» WORK INSTRUCTION
For the word "issues", find each line in the entries where it occurs and copy that line.
*** Opening RECORDS TO USE ***
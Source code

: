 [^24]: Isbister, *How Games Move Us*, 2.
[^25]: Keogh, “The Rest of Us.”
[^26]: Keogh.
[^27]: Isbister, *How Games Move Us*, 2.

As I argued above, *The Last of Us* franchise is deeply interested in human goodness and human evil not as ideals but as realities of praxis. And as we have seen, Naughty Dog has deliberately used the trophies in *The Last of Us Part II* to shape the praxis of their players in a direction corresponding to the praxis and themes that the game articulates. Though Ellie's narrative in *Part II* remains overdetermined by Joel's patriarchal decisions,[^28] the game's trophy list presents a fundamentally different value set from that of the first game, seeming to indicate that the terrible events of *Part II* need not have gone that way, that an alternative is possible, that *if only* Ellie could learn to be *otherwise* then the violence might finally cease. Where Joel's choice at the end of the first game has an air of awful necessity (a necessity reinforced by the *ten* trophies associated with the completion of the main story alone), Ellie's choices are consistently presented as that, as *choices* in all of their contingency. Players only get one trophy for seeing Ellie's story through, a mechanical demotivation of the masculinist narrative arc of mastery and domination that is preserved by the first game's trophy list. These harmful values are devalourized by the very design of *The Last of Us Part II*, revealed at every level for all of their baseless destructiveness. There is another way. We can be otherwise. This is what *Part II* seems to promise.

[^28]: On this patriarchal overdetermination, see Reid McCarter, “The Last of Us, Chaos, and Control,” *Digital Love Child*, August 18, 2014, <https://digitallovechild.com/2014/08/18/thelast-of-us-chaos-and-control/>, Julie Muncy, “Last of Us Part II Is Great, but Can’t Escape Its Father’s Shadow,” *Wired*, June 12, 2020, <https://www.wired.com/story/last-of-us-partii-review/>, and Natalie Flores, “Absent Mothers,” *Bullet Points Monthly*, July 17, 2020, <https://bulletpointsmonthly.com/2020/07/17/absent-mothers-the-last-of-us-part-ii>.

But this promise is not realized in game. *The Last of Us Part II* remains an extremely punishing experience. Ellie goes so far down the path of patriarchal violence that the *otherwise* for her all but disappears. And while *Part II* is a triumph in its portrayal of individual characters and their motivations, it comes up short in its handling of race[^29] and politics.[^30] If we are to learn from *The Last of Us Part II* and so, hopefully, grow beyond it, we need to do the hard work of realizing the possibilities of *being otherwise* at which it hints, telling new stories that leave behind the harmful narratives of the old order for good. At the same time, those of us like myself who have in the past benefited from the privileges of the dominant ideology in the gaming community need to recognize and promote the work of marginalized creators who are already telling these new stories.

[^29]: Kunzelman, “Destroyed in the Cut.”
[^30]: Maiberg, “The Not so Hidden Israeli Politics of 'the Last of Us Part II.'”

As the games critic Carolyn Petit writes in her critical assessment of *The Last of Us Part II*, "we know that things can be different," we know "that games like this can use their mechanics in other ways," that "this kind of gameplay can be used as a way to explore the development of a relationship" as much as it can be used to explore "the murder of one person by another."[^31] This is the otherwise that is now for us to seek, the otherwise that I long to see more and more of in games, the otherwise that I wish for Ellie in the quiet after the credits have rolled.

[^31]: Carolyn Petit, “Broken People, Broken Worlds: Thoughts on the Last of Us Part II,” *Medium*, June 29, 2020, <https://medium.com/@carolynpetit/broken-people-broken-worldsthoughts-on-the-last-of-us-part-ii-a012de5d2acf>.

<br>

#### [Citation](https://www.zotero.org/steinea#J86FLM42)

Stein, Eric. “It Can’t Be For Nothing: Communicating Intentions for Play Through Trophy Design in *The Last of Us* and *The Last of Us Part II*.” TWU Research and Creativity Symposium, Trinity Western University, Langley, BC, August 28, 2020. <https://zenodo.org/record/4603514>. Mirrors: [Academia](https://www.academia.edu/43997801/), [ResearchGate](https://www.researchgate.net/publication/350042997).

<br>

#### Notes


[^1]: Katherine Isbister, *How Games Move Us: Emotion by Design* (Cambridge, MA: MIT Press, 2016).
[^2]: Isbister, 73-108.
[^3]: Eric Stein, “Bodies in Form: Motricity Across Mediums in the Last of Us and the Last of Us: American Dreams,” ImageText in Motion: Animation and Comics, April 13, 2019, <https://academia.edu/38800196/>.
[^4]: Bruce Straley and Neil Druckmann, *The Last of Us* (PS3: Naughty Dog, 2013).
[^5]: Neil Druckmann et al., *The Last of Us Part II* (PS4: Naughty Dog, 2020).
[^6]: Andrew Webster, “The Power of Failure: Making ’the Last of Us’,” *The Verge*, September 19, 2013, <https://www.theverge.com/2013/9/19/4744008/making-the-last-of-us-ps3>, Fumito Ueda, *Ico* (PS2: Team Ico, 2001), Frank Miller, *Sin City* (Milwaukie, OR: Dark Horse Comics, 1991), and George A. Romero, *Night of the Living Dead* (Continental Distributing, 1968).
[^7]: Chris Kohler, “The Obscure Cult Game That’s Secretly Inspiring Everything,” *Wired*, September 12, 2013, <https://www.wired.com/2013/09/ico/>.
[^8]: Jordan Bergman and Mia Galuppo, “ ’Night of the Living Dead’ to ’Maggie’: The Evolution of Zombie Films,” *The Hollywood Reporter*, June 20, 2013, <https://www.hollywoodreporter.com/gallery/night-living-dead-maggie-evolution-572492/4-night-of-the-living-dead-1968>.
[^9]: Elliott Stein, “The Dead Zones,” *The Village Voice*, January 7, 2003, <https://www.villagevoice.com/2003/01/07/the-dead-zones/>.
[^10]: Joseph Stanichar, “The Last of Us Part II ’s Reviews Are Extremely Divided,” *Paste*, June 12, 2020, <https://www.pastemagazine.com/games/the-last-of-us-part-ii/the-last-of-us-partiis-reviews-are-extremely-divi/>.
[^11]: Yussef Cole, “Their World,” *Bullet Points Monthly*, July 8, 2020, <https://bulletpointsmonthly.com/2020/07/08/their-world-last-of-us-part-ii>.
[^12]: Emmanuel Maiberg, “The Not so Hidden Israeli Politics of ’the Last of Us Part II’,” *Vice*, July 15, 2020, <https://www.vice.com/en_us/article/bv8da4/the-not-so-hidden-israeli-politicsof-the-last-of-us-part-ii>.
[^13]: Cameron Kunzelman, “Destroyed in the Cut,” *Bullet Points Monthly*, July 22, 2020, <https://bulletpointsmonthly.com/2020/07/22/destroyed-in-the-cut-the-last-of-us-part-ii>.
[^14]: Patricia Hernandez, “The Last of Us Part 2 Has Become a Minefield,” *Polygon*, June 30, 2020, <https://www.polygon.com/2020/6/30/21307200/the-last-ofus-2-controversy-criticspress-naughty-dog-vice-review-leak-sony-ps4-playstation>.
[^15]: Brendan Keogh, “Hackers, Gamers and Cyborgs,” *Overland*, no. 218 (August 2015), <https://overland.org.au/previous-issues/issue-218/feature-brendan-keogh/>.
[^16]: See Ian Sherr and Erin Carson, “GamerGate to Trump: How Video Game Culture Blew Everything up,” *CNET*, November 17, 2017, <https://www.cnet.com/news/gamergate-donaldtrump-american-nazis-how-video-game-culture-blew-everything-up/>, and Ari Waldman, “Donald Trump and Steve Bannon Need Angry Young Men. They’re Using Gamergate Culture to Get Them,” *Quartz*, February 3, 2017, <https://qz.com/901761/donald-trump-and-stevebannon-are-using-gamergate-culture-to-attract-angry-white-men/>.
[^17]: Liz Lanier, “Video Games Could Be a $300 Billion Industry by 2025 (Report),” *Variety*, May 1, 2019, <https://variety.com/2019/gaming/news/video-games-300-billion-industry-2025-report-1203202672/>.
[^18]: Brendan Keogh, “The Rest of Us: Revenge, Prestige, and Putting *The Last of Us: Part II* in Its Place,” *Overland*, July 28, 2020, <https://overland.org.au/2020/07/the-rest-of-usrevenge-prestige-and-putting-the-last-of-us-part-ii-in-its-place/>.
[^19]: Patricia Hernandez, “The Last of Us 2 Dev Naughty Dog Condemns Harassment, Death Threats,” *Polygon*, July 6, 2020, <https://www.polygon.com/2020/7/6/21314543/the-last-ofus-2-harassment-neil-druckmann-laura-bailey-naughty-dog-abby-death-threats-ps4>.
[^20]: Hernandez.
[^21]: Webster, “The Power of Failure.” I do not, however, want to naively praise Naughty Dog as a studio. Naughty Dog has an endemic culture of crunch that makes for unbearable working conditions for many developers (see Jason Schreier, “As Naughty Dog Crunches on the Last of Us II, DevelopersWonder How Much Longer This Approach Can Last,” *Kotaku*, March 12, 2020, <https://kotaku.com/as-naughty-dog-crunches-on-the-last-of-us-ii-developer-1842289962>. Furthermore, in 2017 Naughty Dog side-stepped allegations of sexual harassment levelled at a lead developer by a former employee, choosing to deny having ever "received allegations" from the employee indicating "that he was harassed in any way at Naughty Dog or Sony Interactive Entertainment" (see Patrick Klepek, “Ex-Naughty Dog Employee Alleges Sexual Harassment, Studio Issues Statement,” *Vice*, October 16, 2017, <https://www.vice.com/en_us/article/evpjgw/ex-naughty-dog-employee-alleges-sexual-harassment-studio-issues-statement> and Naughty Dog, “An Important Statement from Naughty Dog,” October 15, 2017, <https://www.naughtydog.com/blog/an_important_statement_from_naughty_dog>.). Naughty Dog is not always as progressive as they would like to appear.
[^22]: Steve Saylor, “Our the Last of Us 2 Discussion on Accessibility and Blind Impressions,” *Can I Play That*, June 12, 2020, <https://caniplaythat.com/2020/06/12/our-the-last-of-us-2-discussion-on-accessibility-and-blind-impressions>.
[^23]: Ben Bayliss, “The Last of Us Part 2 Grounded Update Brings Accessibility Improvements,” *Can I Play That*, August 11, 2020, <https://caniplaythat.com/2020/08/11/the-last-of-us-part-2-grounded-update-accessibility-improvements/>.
*** Closing RECORDS TO USE ***
» RESPONSE TO THIS TASK
[^15]: Brendan Keogh, “Hackers, Gamers and Cyborgs,” *Overland*, no. 218 (August 2015), <https://overland.org.au/previous-issues/issue-218/feature-brendan-keogh/>.
[^21]: Webster, “The Power of Failure.” I do not, however, want to naively praise Naughty Dog as a studio. Naughty Dog has an endemic culture of crunch that makes for unbearable working conditions for many developers (see Jason Schreier, “As Naughty Dog Crunches on the Last of Us II, DevelopersWonder How Much Longer This Approach Can Last,” *Kotaku*, March 12, 2020, <https://kotaku.com/as-naughty-dog-crunches-on-the-last-of-us-ii-developer-1842289962>. Furthermore, in 2017 Naughty Dog side-stepped allegations of sexual harassment levelled at a lead developer by a former employee, choosing to deny having ever "received allegations" from the employee indicating "that he was harassed in any way at Naughty Dog or Sony Interactive Entertainment" (see Patrick Klepek, “Ex-Naughty Dog Employee Alleges Sexual Harassment, Studio Issues Statement,” *Vice*, October 16, 2017, <https://www.vice.com/en_us/article/evpjgw/ex-naughty-dog-employee-alleges-sexual-harassment-studio-issues-statement> and Naughty Dog, “An Important Statement from Naughty Dog,” October 15, 2017, <https://www.naughtydog.com/blog/an_important_statement_from_naughty_dog>.). Naughty Dog is not always as progressive as they would like to appear.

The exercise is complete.